+++ Extracted entries +++

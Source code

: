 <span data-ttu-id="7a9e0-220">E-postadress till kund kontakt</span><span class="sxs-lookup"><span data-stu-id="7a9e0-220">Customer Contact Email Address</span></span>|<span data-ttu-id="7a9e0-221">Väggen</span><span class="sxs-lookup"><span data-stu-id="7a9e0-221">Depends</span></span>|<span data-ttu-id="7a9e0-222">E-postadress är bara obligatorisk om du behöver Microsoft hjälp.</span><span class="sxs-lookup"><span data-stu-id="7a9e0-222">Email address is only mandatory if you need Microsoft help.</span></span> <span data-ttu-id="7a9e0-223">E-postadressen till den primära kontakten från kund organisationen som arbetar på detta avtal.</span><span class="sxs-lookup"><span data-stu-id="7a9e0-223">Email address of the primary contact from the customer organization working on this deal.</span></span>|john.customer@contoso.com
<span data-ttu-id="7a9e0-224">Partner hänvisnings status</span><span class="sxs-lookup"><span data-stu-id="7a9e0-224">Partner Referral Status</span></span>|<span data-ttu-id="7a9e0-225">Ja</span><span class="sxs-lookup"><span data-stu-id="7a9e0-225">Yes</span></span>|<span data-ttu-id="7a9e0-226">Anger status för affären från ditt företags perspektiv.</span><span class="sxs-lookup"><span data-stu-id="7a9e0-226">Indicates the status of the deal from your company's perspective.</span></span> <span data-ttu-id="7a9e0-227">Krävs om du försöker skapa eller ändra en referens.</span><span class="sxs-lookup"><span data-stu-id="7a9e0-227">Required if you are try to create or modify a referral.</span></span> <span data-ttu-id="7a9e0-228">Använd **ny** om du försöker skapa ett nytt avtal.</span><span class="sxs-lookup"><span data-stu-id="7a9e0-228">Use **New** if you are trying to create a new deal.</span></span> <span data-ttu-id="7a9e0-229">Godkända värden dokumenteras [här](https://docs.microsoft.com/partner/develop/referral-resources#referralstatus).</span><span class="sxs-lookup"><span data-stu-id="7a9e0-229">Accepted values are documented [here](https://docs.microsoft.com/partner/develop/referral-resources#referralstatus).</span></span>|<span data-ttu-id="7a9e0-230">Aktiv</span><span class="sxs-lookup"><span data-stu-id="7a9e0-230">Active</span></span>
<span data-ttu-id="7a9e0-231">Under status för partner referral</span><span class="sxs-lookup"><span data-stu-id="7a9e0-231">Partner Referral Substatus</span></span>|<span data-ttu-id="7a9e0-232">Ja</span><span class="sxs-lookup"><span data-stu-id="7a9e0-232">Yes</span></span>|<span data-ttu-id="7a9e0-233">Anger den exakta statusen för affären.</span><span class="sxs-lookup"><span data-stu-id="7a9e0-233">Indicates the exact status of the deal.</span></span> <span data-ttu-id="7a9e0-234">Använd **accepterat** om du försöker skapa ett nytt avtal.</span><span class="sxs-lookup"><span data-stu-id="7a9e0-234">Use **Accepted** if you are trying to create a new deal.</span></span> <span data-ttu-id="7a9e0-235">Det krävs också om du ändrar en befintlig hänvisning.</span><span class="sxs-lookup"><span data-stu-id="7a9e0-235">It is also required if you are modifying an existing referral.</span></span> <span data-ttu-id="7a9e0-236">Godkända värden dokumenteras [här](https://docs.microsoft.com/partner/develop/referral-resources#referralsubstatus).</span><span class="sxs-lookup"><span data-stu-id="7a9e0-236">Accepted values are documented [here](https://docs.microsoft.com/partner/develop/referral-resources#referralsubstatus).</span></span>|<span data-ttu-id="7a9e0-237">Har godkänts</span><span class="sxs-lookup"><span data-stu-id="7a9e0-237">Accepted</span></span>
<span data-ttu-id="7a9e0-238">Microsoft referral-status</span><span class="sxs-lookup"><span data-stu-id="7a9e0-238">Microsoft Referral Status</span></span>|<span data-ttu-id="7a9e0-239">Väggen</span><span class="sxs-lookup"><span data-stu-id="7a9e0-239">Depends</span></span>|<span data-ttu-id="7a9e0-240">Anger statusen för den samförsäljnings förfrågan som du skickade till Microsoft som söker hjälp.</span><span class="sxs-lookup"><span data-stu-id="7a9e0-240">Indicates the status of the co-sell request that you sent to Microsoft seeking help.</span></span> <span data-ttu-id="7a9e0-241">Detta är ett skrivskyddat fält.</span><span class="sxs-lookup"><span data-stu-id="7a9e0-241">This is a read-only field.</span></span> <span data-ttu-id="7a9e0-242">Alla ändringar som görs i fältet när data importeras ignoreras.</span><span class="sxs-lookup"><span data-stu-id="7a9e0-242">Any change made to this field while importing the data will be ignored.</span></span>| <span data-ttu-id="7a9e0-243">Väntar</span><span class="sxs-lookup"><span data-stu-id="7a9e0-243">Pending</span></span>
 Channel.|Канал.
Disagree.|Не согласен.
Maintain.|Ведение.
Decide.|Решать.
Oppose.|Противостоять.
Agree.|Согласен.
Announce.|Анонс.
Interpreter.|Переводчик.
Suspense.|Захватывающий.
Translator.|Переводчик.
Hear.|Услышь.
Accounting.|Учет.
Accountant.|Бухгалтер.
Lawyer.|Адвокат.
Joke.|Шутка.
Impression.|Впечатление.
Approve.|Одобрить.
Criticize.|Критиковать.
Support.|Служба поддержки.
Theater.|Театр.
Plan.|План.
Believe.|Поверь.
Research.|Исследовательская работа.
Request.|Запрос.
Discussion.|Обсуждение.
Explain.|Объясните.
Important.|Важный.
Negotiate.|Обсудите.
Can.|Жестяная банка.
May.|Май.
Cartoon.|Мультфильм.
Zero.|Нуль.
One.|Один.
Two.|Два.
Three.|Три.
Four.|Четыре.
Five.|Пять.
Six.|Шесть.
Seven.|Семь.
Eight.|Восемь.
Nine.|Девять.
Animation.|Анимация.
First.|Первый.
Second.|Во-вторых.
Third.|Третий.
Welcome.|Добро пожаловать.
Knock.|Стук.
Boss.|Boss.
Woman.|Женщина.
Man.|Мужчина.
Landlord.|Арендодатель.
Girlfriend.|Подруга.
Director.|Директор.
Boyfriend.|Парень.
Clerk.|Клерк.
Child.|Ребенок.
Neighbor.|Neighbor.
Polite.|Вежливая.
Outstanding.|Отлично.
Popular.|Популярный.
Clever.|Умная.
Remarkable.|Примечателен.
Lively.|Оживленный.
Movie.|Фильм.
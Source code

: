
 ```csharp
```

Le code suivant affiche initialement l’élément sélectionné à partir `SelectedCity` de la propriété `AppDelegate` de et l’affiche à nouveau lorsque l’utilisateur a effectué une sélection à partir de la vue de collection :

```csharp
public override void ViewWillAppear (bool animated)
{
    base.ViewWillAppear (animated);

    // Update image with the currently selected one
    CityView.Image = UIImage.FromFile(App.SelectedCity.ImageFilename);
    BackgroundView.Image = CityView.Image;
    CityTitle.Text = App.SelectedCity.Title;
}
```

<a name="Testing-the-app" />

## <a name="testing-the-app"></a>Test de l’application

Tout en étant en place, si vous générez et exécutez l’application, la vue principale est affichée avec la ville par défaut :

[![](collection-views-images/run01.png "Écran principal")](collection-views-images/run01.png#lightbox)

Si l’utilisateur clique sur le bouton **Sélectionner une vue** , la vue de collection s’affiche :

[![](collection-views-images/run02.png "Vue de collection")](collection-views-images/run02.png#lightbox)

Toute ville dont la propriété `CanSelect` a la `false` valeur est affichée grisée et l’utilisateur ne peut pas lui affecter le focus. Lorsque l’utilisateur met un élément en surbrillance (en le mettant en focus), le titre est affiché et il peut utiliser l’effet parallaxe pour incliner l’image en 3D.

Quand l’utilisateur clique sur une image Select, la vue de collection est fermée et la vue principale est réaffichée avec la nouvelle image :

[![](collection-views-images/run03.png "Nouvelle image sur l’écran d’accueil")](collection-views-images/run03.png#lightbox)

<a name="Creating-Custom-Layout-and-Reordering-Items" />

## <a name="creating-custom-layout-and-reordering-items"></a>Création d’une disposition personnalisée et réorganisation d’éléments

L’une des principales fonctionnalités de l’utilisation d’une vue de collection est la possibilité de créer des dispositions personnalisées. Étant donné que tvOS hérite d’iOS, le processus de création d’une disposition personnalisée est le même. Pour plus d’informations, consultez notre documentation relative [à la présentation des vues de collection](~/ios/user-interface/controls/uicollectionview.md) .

+++

Going through the data above, return each line with the word "views".

[![](collection-views-images/run01.png "Écran principal")](collection-views-images/run01.png#lightbox)
[![](collection-views-images/run02.png "Vue de collection")](collection-views-images/run02.png#lightbox)
[![](collection-views-images/run03.png "Nouvelle image sur l’écran d’accueil")](collection-views-images/run03.png#lightbox)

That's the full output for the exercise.